The scandals are soiling the sacred image of Kanemori’s beloved mountain.

But the keeper of Fuji traditions and lore at Sengen Taisha--Japan’s oldest, most famous Shinto shrine dedicated to the mountain’s worship--is circumspect.

“If there are legal violations, they should be punished,” the old priest says of the other groups. “But I believe in freedom of religion. I am sure they all come to worship the mountain. We don’t have to fight each other.”

Kanemori says the mountain is big enough to accommodate all--and there are a lot.

Today, more than 1,600 officially registered religious organizations reside around Mt. Fuji, making the area a Japanese Jerusalem of sorts. Nestled in with new religious groups such as the apocalyptic Aum Supreme Truth and Flower of Law’s purported healers are ancient faiths such as Sengen Taisha’s Fuji worship, which dates back more than 2,000 years.

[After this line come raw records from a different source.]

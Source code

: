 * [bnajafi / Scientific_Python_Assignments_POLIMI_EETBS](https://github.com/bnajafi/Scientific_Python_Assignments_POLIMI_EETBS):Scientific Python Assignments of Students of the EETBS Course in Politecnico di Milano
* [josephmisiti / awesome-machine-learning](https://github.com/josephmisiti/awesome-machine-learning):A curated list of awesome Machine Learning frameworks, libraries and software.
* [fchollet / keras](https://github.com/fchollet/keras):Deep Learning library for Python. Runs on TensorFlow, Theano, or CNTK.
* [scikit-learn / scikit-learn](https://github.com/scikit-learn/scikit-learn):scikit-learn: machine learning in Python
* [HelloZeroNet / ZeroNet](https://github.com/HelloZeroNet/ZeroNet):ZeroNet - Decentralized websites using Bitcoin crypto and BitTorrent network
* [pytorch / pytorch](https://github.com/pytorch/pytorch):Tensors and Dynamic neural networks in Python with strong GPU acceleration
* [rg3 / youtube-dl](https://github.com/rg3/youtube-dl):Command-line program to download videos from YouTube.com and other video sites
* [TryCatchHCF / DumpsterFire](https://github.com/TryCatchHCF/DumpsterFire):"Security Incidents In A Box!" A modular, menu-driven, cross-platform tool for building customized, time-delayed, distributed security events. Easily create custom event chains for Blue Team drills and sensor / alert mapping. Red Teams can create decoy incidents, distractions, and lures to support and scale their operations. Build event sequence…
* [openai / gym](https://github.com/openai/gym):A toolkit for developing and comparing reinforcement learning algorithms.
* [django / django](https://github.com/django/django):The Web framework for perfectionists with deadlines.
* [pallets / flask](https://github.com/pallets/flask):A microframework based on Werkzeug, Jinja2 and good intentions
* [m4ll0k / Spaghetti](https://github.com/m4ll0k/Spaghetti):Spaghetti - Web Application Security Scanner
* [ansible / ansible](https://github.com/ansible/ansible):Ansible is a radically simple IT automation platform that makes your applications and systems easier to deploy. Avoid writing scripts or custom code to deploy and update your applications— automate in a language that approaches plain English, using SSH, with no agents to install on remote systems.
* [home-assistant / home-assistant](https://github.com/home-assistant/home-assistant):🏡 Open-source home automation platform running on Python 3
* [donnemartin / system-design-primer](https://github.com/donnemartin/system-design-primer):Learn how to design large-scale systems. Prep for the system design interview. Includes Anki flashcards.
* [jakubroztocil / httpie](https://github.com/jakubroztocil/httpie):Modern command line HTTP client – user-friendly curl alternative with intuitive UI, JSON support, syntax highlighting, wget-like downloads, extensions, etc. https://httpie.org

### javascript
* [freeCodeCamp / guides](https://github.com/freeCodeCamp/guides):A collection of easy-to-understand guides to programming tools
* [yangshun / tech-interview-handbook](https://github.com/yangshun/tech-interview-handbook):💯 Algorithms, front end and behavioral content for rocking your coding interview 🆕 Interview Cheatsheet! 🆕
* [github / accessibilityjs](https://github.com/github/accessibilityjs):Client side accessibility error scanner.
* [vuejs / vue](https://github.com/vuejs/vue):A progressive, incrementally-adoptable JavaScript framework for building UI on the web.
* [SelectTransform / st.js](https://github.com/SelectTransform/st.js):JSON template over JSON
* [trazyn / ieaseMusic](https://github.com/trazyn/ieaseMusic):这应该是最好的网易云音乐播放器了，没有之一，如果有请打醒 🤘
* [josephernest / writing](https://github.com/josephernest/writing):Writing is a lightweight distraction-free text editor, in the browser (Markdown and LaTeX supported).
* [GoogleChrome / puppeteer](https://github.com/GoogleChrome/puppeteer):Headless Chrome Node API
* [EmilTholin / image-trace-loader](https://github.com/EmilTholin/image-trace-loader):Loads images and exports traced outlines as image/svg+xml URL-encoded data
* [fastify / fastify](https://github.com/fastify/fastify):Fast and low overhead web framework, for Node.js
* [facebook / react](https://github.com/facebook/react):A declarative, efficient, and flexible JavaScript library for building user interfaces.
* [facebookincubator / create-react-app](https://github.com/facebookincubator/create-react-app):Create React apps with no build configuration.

Worshipers flock to Fuji for its postcard-perfect conical shape, reputed mystical power and tranquil environment of clean air and healing hot springs. Others want to use the mountain’s mystique to attract followers--and donations, officials say.

“To be near Mt. Fuji gives you status, so there’s a trend for well-off religious organizations to want to establish their branches here,” said an official in Shizuoka, the prefecture, or state, that includes part of the mountain.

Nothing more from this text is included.